:: TASK OBJECTIVE ::
I'd like an exact copy of only the lines from the start of the listing below through the line that holds "wordpress_url: http://blog.sideline.ca/?p=378". Please keep the pictures out.

*-*-*

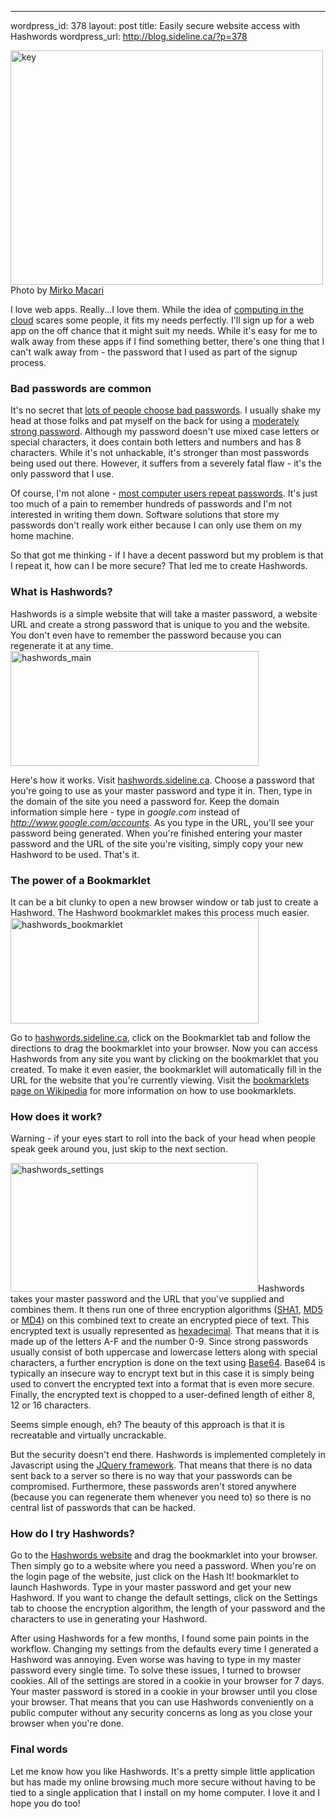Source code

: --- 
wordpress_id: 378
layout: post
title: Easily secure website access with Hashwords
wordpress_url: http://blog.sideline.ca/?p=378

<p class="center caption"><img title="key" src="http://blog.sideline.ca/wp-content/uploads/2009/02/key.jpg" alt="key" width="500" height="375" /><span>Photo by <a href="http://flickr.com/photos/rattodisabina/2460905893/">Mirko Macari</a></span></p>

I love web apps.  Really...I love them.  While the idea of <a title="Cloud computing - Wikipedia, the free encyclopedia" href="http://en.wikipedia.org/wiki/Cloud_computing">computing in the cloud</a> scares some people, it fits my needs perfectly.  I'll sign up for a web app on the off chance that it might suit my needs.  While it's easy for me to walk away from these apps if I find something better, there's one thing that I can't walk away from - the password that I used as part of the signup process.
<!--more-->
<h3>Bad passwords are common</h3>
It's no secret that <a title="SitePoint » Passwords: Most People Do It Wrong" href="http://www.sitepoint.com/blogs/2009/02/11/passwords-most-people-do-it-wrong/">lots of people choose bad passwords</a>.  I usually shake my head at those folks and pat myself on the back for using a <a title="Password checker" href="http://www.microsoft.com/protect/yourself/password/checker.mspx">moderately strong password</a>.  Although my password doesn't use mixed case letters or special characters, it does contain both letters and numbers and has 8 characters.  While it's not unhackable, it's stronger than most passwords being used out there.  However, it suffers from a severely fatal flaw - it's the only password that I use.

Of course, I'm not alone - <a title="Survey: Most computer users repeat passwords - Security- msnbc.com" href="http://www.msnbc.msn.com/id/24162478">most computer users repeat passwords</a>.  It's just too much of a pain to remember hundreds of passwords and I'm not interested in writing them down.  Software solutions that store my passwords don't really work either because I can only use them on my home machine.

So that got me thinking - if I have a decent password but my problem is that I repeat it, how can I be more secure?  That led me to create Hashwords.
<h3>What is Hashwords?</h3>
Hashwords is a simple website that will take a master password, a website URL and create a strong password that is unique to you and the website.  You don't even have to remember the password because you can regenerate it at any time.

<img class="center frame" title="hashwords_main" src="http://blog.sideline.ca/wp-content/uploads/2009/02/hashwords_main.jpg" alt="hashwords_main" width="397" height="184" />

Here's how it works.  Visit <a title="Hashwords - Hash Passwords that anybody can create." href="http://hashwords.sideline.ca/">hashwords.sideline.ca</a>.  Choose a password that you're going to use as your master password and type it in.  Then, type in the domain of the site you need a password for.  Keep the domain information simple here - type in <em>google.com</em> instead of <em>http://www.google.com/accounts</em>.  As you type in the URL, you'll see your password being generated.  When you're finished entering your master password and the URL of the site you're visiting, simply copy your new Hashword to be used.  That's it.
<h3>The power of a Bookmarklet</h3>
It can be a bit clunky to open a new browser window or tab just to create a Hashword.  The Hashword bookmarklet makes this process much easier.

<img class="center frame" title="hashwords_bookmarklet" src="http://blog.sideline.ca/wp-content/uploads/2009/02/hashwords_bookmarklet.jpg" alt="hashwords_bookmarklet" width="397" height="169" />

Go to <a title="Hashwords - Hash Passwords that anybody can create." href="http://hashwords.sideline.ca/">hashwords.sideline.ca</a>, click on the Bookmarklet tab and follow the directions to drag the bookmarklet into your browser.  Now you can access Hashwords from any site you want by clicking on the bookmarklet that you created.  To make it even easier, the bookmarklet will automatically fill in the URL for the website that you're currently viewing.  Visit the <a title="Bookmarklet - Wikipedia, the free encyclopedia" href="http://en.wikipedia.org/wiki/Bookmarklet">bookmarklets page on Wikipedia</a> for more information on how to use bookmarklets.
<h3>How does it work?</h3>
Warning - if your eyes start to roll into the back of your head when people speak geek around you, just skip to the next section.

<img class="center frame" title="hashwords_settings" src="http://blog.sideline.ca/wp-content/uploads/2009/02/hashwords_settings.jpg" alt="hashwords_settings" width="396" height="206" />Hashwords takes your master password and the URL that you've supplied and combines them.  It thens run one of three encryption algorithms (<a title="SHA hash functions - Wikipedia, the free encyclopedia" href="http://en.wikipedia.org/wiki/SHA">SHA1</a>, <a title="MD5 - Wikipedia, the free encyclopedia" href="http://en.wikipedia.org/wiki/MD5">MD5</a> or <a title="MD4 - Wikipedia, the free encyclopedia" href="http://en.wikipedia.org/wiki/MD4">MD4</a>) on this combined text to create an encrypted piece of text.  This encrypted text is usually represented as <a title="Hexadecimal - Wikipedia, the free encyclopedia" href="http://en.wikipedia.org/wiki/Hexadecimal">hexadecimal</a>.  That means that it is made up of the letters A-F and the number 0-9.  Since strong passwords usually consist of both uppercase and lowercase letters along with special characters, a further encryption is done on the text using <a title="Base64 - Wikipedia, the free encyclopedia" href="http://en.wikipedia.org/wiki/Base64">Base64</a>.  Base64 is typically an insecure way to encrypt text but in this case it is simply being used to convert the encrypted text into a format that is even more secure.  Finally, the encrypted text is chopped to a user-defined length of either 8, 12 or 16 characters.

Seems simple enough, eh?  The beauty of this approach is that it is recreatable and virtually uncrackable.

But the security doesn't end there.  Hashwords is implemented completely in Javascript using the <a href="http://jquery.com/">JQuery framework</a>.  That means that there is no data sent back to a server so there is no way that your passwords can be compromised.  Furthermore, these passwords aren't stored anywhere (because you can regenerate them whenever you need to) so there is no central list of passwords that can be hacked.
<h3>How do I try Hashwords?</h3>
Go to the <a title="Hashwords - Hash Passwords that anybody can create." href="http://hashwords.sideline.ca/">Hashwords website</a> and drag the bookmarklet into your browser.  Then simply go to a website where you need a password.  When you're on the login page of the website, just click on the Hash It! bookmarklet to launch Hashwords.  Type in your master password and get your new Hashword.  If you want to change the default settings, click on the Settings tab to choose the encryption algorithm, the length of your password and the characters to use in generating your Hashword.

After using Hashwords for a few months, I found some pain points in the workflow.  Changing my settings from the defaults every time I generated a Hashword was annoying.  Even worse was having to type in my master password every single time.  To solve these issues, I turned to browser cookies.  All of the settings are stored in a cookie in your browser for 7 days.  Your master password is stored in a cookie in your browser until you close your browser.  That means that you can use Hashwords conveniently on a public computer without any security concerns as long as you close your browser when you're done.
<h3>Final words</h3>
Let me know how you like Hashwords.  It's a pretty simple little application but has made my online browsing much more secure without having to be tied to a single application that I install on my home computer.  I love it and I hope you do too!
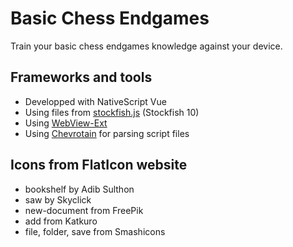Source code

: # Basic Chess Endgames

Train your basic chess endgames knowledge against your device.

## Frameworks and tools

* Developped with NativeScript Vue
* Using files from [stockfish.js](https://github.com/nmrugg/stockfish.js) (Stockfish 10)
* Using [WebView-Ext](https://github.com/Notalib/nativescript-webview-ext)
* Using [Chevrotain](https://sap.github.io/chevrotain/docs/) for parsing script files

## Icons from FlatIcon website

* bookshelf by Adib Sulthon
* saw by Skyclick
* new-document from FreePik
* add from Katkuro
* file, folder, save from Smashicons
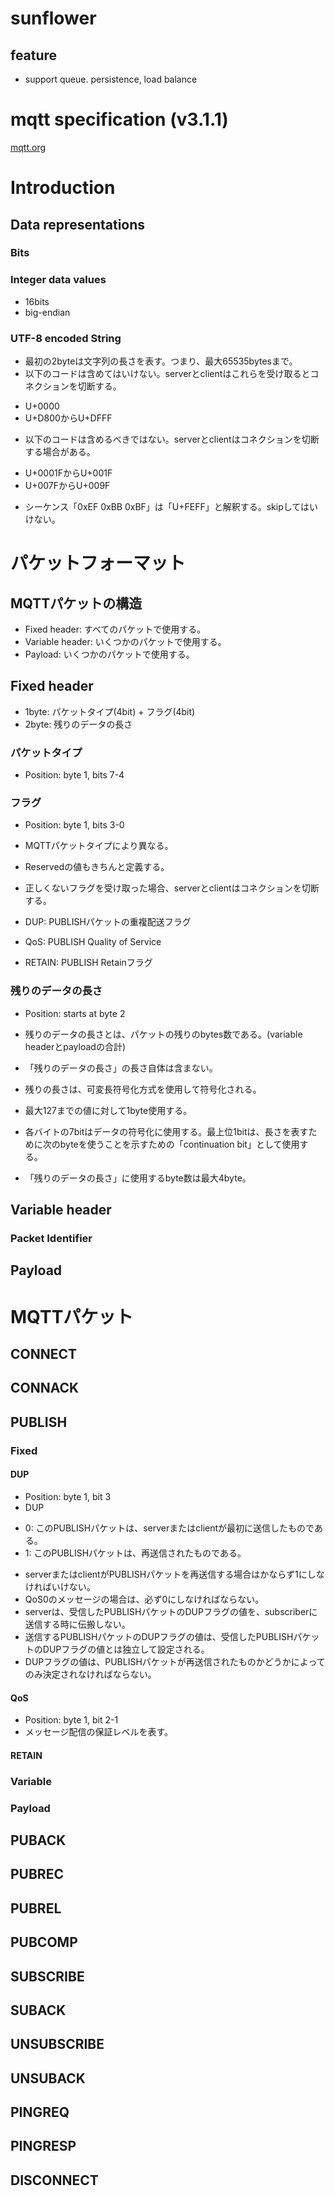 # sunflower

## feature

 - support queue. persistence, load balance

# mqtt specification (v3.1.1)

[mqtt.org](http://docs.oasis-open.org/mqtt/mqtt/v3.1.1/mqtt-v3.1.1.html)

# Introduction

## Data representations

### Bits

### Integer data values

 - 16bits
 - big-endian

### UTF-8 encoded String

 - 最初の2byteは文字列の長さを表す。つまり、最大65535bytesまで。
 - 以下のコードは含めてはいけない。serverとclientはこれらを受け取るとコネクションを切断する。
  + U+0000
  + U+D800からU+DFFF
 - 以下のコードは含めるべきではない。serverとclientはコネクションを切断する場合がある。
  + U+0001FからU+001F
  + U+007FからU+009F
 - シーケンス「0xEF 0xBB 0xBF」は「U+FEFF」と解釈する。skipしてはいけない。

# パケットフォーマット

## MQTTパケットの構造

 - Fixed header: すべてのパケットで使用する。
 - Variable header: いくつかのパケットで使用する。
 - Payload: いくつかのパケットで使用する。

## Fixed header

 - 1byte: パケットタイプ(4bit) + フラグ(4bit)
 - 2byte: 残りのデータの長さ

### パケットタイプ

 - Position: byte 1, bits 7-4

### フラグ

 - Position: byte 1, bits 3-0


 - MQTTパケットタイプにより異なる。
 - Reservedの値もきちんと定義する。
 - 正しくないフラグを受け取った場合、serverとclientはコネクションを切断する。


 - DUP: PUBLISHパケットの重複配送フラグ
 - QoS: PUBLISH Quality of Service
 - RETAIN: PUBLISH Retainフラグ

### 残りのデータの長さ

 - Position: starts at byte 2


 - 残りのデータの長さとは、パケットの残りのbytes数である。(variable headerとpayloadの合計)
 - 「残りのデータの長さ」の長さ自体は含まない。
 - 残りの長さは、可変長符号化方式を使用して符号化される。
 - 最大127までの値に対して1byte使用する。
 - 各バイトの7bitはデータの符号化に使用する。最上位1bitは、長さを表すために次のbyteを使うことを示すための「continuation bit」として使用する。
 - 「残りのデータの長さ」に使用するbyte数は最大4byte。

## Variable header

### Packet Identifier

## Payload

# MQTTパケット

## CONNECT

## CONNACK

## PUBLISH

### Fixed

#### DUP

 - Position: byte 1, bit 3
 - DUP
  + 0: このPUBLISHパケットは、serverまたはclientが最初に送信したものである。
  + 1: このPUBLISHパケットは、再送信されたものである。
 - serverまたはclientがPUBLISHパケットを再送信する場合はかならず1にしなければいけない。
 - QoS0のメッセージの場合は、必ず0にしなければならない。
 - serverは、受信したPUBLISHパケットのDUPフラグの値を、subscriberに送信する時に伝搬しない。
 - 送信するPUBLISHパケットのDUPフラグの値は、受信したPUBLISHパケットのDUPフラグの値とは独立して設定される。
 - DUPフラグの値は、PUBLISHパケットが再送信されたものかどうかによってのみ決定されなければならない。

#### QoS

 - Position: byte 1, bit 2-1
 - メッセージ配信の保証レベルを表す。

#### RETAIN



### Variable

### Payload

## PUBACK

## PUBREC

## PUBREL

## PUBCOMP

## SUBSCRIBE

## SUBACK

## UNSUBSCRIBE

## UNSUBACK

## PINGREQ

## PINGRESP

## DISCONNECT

*-*-*

:: TASK RESPONSE ::
Source code

: --- 
wordpress_id: 378
layout: post
title: Easily secure website access with Hashwords
wordpress_url: http://blog.sideline.ca/?p=378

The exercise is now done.